For their part, Cindynics went through different phases of evolution: initially, going beyond probabilistic approaches made it possible to thoroughly consider actors of danger situations, to define the vulnerability and resilience of consensual situations, and to develop a prevention method based on vulnerability reduction and mastery of propensities. Then IFREI specifically studied non-consensual multipolar situations and developed second-order Cindynics, on the basis that observed actors in any situation are also observers. This makes it possible to study actors' prospectives, i.e. the situations that each of them would ideally wish, before any actual decision to take action. This approach enables early forecasting (and prevention) where other approaches have failed to produce correct forecasts, for example in the case of the Arab Spring or the collapse of the Soviet Union3 . Second-order Cindynics are therefore a response to the weaknesses pointed out in the OEF Research report since they help to precisely analyse the actors' prospectives, their dispositions, and the strategies that will lead to their decisions and behaviors.
The second problem described by Besaw and Powell is the failure of the Libreville coup: they quote the analysis of Naunihal Singh, for whom the success of a coup notably relies on the credibility of the message sent by the putschists. Naunihal Singh particularly analysed the coups which took place in Ghana between 1966 and 1983. He believes that during a putsch, the most important in an actor decision is to support the side that all the others will support4 . Hence the importance of the credibility of the putschists' communication: "For a successful coup, the content of the broadcast should convey a credible but exaggerated sense of the strength of the challengers relative to the loyalists"5 .
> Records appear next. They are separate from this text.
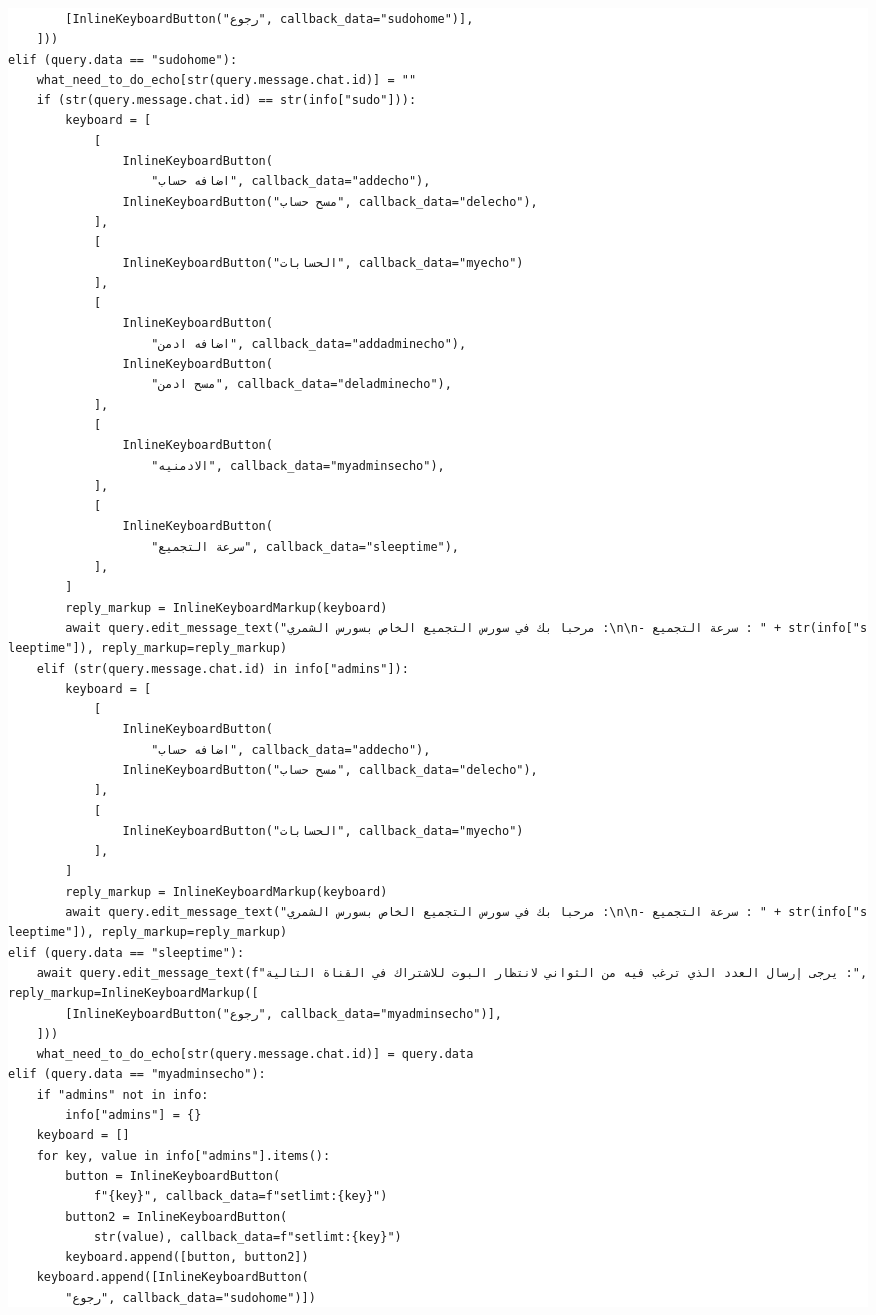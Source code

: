             [InlineKeyboardButton("رجوع", callback_data="sudohome")],
        ]))
    elif (query.data == "sudohome"):
        what_need_to_do_echo[str(query.message.chat.id)] = ""
        if (str(query.message.chat.id) == str(info["sudo"])):
            keyboard = [
                [
                    InlineKeyboardButton(
                        "اضافه حساب", callback_data="addecho"),
                    InlineKeyboardButton("مسح حساب", callback_data="delecho"),
                ],
                [
                    InlineKeyboardButton("الحسابات", callback_data="myecho")
                ],
                [
                    InlineKeyboardButton(
                        "اضافه ادمن", callback_data="addadminecho"),
                    InlineKeyboardButton(
                        "مسح ادمن", callback_data="deladminecho"),
                ],
                [
                    InlineKeyboardButton(
                        "الادمنيه", callback_data="myadminsecho"),
                ],
                [
                    InlineKeyboardButton(
                        "سرعة التجميع", callback_data="sleeptime"),
                ],
            ]
            reply_markup = InlineKeyboardMarkup(keyboard)
            await query.edit_message_text("مرحبا بك في سورس التجميع الخاص بسورس الشمري :\n\n- سرعة التجميع : " + str(info["sleeptime"]), reply_markup=reply_markup)
        elif (str(query.message.chat.id) in info["admins"]):
            keyboard = [
                [
                    InlineKeyboardButton(
                        "اضافه حساب", callback_data="addecho"),
                    InlineKeyboardButton("مسح حساب", callback_data="delecho"),
                ],
                [
                    InlineKeyboardButton("الحسابات", callback_data="myecho")
                ],
            ]
            reply_markup = InlineKeyboardMarkup(keyboard)
            await query.edit_message_text("مرحبا بك في سورس التجميع الخاص بسورس الشمري :\n\n- سرعة التجميع : " + str(info["sleeptime"]), reply_markup=reply_markup)
    elif (query.data == "sleeptime"):
        await query.edit_message_text(f"يرجى إرسال العدد الذي ترغب فيه من الثواني لانتظار البوت للاشتراك في القناة التالية :", reply_markup=InlineKeyboardMarkup([
            [InlineKeyboardButton("رجوع", callback_data="myadminsecho")],
        ]))
        what_need_to_do_echo[str(query.message.chat.id)] = query.data
    elif (query.data == "myadminsecho"):
        if "admins" not in info:
            info["admins"] = {}
        keyboard = []
        for key, value in info["admins"].items():
            button = InlineKeyboardButton(
                f"{key}", callback_data=f"setlimt:{key}")
            button2 = InlineKeyboardButton(
                str(value), callback_data=f"setlimt:{key}")
            keyboard.append([button, button2])
        keyboard.append([InlineKeyboardButton(
            "رجوع", callback_data="sudohome")])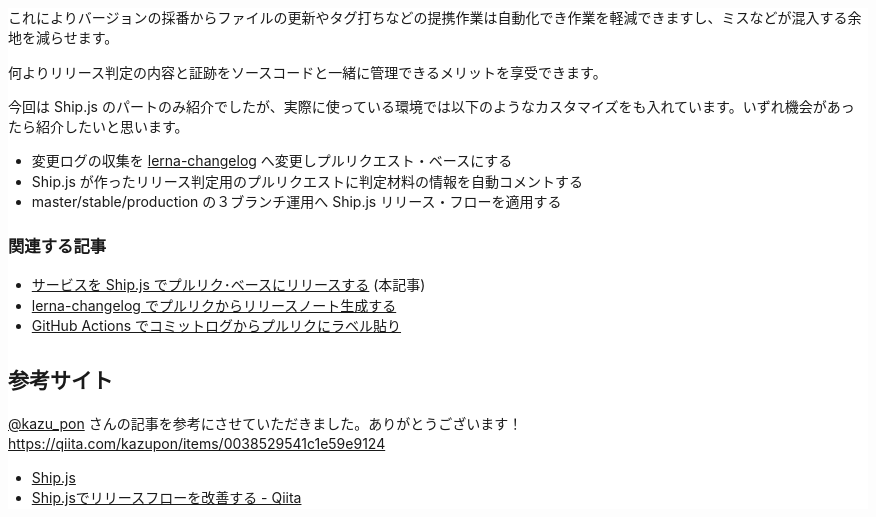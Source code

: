 これによりバージョンの採番からファイルの更新やタグ打ちなどの提携作業は自動化でき作業を軽減できますし、ミスなどが混入する余地を減らせます。

何よりリリース判定の内容と証跡をソースコードと一緒に管理できるメリットを享受できます。

今回は Ship.js のパートのみ紹介でしたが、実際に使っている環境では以下のようなカスタマイズをも入れています。いずれ機会があったら紹介したいと思います。
- 変更ログの収集を [lerna-changelog](https://github.com/lerna/lerna-changelog) へ変更しプルリクエスト・ベースにする
- Ship.js が作ったリリース判定用のプルリクエストに判定材料の情報を自動コメントする
- master/stable/production の３ブランチ運用へ Ship.js リリース・フローを適用する

### 関連する記事
- [サービスを Ship.js でプルリク･ベースにリリースする](https://zenn.dev/lulzneko/articles/using-shipjs-to-make-service-releases-pr-based) (本記事)
- [lerna-changelog でプルリクからリリースノート生成する](https://zenn.dev/lulzneko/articles/generate-release-notes-by-pr-with-lerna-changelog)
- [GitHub Actions でコミットログからプルリクにラベル貼り](https://zenn.dev/lulzneko/articles/labeling-pr-from-commitlog-with-githubactions)


## 参考サイト
[@kazu_pon](https://twitter.com/kazu_pon) さんの記事を参考にさせていただきました。ありがとうございます！
https://qiita.com/kazupon/items/0038529541c1e59e9124

- [Ship.js](https://community.algolia.com/shipjs/)
- [Ship.jsでリリースフローを改善する - Qiita](https://qiita.com/kazupon/items/0038529541c1e59e9124)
This analysis is in line with the latest developments in cindynical analysis: second-order Cindynics make it possible to describe the power of an actor as his ability to impose his prospective on other actors. The question of the perception of power is at the heart of the dynamics of collective action construction in general, which applies in particular to the dynamics of revolutions and coups. If you have ever found yourself in a situation of having to catalyse a collective action, you have noticed that most of the actors will only follow you if you have already succeeded in mobilising enough actors, and that you thus display a credible initial power. In practice, to take up a Gramscian reflection, your problem is therefore to first find actors "optimistic by willpower" who consider above all the content of the project and who will adhere to it, in order to be able then to be joined by the "pessimists by reason" who above all attach importance to not taking the risk of joining a project that they do not feel is sufficiently supported.
In other words, actors evaluate your power before joining your project, or not : this means that actors, like any cindynician, observe the situations observed by other actors. This leads to third-order cindynical models, where analysts observe a matrix of sets of relative situations observed by different actors. This transition to third-order makes it possible to analyse what happens in practice by considering each actor's ability to estimate actors' powers. Thus, third-order cindynical models open the door for an in-depth analysis of the dynamics of coups evoked by Besaw and Powell, and studied by Naunihal Singh. Limiting oneself to second-order models would certainly be simpler, but when it comes to coups, refusing to consider the strategic thinking capacities of actors would be somewhat unreasonable.
The failure of Lieutenant Kelly Ondo Obiang's coup is the result of the message he broadcast: by failing to display any credible existing support, and by calling on civil society to come out and demonstrate in support of the coup, he demonstrated his lack of power. Actors perceived this power insufficiency and therefore most of them did not join the desired mobilisation.